*EXERCISE*
Everything in the listing below needs to be returned word for word.

*** DATA TO USE ***

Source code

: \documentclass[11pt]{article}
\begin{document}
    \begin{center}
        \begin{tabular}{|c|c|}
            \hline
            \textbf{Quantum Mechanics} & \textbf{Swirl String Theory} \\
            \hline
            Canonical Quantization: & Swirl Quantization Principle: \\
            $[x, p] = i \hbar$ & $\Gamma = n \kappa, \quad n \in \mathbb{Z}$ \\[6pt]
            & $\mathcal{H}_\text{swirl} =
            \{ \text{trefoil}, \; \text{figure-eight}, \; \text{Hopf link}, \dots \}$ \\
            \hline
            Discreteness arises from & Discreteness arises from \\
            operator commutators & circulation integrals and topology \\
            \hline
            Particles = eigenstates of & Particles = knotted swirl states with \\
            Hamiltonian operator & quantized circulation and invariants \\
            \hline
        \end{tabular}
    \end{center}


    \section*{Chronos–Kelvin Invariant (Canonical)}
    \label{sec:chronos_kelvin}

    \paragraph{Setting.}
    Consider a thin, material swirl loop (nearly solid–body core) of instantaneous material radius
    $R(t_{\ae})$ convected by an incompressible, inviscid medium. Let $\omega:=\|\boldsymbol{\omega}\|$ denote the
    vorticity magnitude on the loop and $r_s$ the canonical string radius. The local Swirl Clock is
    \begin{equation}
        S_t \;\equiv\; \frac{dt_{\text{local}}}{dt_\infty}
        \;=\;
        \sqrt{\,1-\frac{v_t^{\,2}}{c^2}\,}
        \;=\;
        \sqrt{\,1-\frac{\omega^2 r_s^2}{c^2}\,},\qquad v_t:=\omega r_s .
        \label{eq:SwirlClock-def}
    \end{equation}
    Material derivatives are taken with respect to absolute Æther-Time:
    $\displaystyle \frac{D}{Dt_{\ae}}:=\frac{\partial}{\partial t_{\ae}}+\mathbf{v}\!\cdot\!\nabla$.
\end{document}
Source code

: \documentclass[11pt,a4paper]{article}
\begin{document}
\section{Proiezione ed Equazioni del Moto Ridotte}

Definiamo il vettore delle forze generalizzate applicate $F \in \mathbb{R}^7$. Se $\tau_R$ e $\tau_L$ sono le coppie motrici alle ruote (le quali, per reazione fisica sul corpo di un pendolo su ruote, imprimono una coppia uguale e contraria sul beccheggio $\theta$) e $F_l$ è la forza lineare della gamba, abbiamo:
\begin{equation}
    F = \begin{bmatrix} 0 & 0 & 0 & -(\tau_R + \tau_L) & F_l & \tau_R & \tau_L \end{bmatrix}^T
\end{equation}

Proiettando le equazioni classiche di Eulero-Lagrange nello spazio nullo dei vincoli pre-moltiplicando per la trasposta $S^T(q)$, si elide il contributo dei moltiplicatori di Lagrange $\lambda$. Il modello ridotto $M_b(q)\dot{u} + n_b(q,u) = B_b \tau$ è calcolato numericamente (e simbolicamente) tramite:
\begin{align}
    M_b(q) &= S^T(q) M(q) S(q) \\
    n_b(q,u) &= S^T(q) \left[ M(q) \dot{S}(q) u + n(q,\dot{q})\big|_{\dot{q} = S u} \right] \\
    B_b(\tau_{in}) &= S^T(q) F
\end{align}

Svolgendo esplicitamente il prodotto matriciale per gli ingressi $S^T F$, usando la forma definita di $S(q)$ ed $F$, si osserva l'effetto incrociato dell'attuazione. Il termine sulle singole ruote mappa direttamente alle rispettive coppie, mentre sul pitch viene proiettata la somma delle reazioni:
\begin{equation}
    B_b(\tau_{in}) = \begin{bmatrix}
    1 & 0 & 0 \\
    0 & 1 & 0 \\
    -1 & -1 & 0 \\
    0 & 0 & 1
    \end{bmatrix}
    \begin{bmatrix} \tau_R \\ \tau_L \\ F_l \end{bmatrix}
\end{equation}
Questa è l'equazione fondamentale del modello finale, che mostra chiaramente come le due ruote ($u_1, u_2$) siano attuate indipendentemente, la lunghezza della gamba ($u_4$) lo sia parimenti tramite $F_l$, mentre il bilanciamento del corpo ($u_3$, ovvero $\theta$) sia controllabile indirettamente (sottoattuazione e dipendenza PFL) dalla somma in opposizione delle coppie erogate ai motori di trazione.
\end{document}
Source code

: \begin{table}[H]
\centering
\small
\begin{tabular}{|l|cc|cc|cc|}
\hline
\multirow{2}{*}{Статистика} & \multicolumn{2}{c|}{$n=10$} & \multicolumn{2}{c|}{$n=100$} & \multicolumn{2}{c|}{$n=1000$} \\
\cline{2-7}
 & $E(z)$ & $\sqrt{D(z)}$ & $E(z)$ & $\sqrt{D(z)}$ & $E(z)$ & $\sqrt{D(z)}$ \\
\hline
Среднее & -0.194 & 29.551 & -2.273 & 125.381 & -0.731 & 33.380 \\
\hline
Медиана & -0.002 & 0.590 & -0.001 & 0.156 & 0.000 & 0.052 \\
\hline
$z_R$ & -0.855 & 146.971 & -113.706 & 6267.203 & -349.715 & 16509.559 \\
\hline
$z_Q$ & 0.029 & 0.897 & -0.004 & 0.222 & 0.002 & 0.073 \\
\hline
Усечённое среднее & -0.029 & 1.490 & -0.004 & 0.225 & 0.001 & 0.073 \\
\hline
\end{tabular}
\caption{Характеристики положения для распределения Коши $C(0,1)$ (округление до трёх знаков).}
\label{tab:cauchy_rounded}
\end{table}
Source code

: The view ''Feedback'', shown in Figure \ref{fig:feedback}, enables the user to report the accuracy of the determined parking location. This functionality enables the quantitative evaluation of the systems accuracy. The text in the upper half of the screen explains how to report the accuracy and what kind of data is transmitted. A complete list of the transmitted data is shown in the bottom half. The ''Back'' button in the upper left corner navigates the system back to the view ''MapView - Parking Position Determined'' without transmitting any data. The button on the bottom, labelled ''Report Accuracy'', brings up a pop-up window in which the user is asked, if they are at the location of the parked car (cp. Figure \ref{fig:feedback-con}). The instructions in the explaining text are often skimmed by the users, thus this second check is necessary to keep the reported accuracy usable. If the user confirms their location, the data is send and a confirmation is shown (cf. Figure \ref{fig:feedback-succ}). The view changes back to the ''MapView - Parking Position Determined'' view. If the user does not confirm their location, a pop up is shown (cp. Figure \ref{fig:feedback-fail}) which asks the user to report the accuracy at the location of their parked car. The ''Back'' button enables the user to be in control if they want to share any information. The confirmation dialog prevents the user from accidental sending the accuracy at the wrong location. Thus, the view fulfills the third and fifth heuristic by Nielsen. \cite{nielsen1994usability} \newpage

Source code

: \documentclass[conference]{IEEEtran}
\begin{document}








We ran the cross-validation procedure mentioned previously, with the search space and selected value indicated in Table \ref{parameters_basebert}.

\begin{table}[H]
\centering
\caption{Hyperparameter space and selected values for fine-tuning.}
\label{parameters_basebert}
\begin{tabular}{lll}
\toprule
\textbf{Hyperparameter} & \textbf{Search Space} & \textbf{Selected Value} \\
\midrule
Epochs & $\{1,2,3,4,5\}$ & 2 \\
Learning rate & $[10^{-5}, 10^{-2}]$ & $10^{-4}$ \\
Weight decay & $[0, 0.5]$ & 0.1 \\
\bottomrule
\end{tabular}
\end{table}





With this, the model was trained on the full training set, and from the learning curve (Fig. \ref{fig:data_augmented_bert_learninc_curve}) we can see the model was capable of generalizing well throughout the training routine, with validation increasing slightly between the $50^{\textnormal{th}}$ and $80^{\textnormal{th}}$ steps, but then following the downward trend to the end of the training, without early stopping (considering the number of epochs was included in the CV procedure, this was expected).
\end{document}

*** End of DATA TO USE ***

*REPLY*
Source code

: \documentclass[11pt]{article}
\begin{document}
    \begin{center}
        \begin{tabular}{|c|c|}
            \hline
            \textbf{Quantum Mechanics} & \textbf{Swirl String Theory} \\
            \hline
            Canonical Quantization: & Swirl Quantization Principle: \\
            $[x, p] = i \hbar$ & $\Gamma = n \kappa, \quad n \in \mathbb{Z}$ \\[6pt]
            & $\mathcal{H}_\text{swirl} =
            \{ \text{trefoil}, \; \text{figure-eight}, \; \text{Hopf link}, \dots \}$ \\
            \hline
            Discreteness arises from & Discreteness arises from \\
            operator commutators & circulation integrals and topology \\
            \hline
            Particles = eigenstates of & Particles = knotted swirl states with \\
            Hamiltonian operator & quantized circulation and invariants \\
            \hline
        \end{tabular}
    \end{center}


    \section*{Chronos–Kelvin Invariant (Canonical)}
    \label{sec:chronos_kelvin}

    \paragraph{Setting.}
    Consider a thin, material swirl loop (nearly solid–body core) of instantaneous material radius
    $R(t_{\ae})$ convected by an incompressible, inviscid medium. Let $\omega:=\|\boldsymbol{\omega}\|$ denote the
    vorticity magnitude on the loop and $r_s$ the canonical string radius. The local Swirl Clock is
    \begin{equation}
        S_t \;\equiv\; \frac{dt_{\text{local}}}{dt_\infty}
        \;=\;
        \sqrt{\,1-\frac{v_t^{\,2}}{c^2}\,}
        \;=\;
        \sqrt{\,1-\frac{\omega^2 r_s^2}{c^2}\,},\qquad v_t:=\omega r_s .
        \label{eq:SwirlClock-def}
    \end{equation}
    Material derivatives are taken with respect to absolute Æther-Time:
    $\displaystyle \frac{D}{Dt_{\ae}}:=\frac{\partial}{\partial t_{\ae}}+\mathbf{v}\!\cdot\!\nabla$.
\end{document}
Source code

: \documentclass[11pt,a4paper]{article}
\begin{document}
\section{Proiezione ed Equazioni del Moto Ridotte}

Definiamo il vettore delle forze generalizzate applicate $F \in \mathbb{R}^7$. Se $\tau_R$ e $\tau_L$ sono le coppie motrici alle ruote (le quali, per reazione fisica sul corpo di un pendolo su ruote, imprimono una coppia uguale e contraria sul beccheggio $\theta$) e $F_l$ è la forza lineare della gamba, abbiamo:
\begin{equation}
    F = \begin{bmatrix} 0 & 0 & 0 & -(\tau_R + \tau_L) & F_l & \tau_R & \tau_L \end{bmatrix}^T
\end{equation}

Proiettando le equazioni classiche di Eulero-Lagrange nello spazio nullo dei vincoli pre-moltiplicando per la trasposta $S^T(q)$, si elide il contributo dei moltiplicatori di Lagrange $\lambda$. Il modello ridotto $M_b(q)\dot{u} + n_b(q,u) = B_b \tau$ è calcolato numericamente (e simbolicamente) tramite:
\begin{align}
    M_b(q) &= S^T(q) M(q) S(q) \\
    n_b(q,u) &= S^T(q) \left[ M(q) \dot{S}(q) u + n(q,\dot{q})\big|_{\dot{q} = S u} \right] \\
    B_b(\tau_{in}) &= S^T(q) F
\end{align}

Svolgendo esplicitamente il prodotto matriciale per gli ingressi $S^T F$, usando la forma definita di $S(q)$ ed $F$, si osserva l'effetto incrociato dell'attuazione. Il termine sulle singole ruote mappa direttamente alle rispettive coppie, mentre sul pitch viene proiettata la somma delle reazioni:
\begin{equation}
    B_b(\tau_{in}) = \begin{bmatrix}
    1 & 0 & 0 \\
    0 & 1 & 0 \\
    -1 & -1 & 0 \\
    0 & 0 & 1
    \end{bmatrix}
    \begin{bmatrix} \tau_R \\ \tau_L \\ F_l \end{bmatrix}
\end{equation}
Questa è l'equazione fondamentale del modello finale, che mostra chiaramente come le due ruote ($u_1, u_2$) siano attuate indipendentemente, la lunghezza della gamba ($u_4$) lo sia parimenti tramite $F_l$, mentre il bilanciamento del corpo ($u_3$, ovvero $\theta$) sia controllabile indirettamente (sottoattuazione e dipendenza PFL) dalla somma in opposizione delle coppie erogate ai motori di trazione.
\end{document}
Source code

: \begin{table}[H]
\centering
\small
\begin{tabular}{|l|cc|cc|cc|}
\hline
\multirow{2}{*}{Статистика} & \multicolumn{2}{c|}{$n=10$} & \multicolumn{2}{c|}{$n=100$} & \multicolumn{2}{c|}{$n=1000$} \\
\cline{2-7}
 & $E(z)$ & $\sqrt{D(z)}$ & $E(z)$ & $\sqrt{D(z)}$ & $E(z)$ & $\sqrt{D(z)}$ \\
\hline
Среднее & -0.194 & 29.551 & -2.273 & 125.381 & -0.731 & 33.380 \\
\hline
Медиана & -0.002 & 0.590 & -0.001 & 0.156 & 0.000 & 0.052 \\
\hline
$z_R$ & -0.855 & 146.971 & -113.706 & 6267.203 & -349.715 & 16509.559 \\
\hline
$z_Q$ & 0.029 & 0.897 & -0.004 & 0.222 & 0.002 & 0.073 \\
\hline
Усечённое среднее & -0.029 & 1.490 & -0.004 & 0.225 & 0.001 & 0.073 \\
\hline
\end{tabular}
\caption{Характеристики положения для распределения Коши $C(0,1)$ (округление до трёх знаков).}
\label{tab:cauchy_rounded}
\end{table}
Source code

: The view ''Feedback'', shown in Figure \ref{fig:feedback}, enables the user to report the accuracy of the determined parking location. This functionality enables the quantitative evaluation of the systems accuracy. The text in the upper half of the screen explains how to report the accuracy and what kind of data is transmitted. A complete list of the transmitted data is shown in the bottom half. The ''Back'' button in the upper left corner navigates the system back to the view ''MapView - Parking Position Determined'' without transmitting any data. The button on the bottom, labelled ''Report Accuracy'', brings up a pop-up window in which the user is asked, if they are at the location of the parked car (cp. Figure \ref{fig:feedback-con}). The instructions in the explaining text are often skimmed by the users, thus this second check is necessary to keep the reported accuracy usable. If the user confirms their location, the data is send and a confirmation is shown (cf. Figure \ref{fig:feedback-succ}). The view changes back to the ''MapView - Parking Position Determined'' view. If the user does not confirm their location, a pop up is shown (cp. Figure \ref{fig:feedback-fail}) which asks the user to report the accuracy at the location of their parked car. The ''Back'' button enables the user to be in control if they want to share any information. The confirmation dialog prevents the user from accidental sending the accuracy at the wrong location. Thus, the view fulfills the third and fifth heuristic by Nielsen. \cite{nielsen1994usability} \newpage

Source code

: \documentclass[conference]{IEEEtran}
\begin{document}








We ran the cross-validation procedure mentioned previously, with the search space and selected value indicated in Table \ref{parameters_basebert}.

\begin{table}[H]
\centering
\caption{Hyperparameter space and selected values for fine-tuning.}
\label{parameters_basebert}
\begin{tabular}{lll}
\toprule
\textbf{Hyperparameter} & \textbf{Search Space} & \textbf{Selected Value} \\
\midrule
Epochs & $\{1,2,3,4,5\}$ & 2 \\
Learning rate & $[10^{-5}, 10^{-2}]$ & $10^{-4}$ \\
Weight decay & $[0, 0.5]$ & 0.1 \\
\bottomrule
\end{tabular}
\end{table}





With this, the model was trained on the full training set, and from the learning curve (Fig. \ref{fig:data_augmented_bert_learninc_curve}) we can see the model was capable of generalizing well throughout the training routine, with validation increasing slightly between the $50^{\textnormal{th}}$ and $80^{\textnormal{th}}$ steps, but then following the downward trend to the end of the training, without early stopping (considering the number of epochs was included in the CV procedure, this was expected).
\end{document}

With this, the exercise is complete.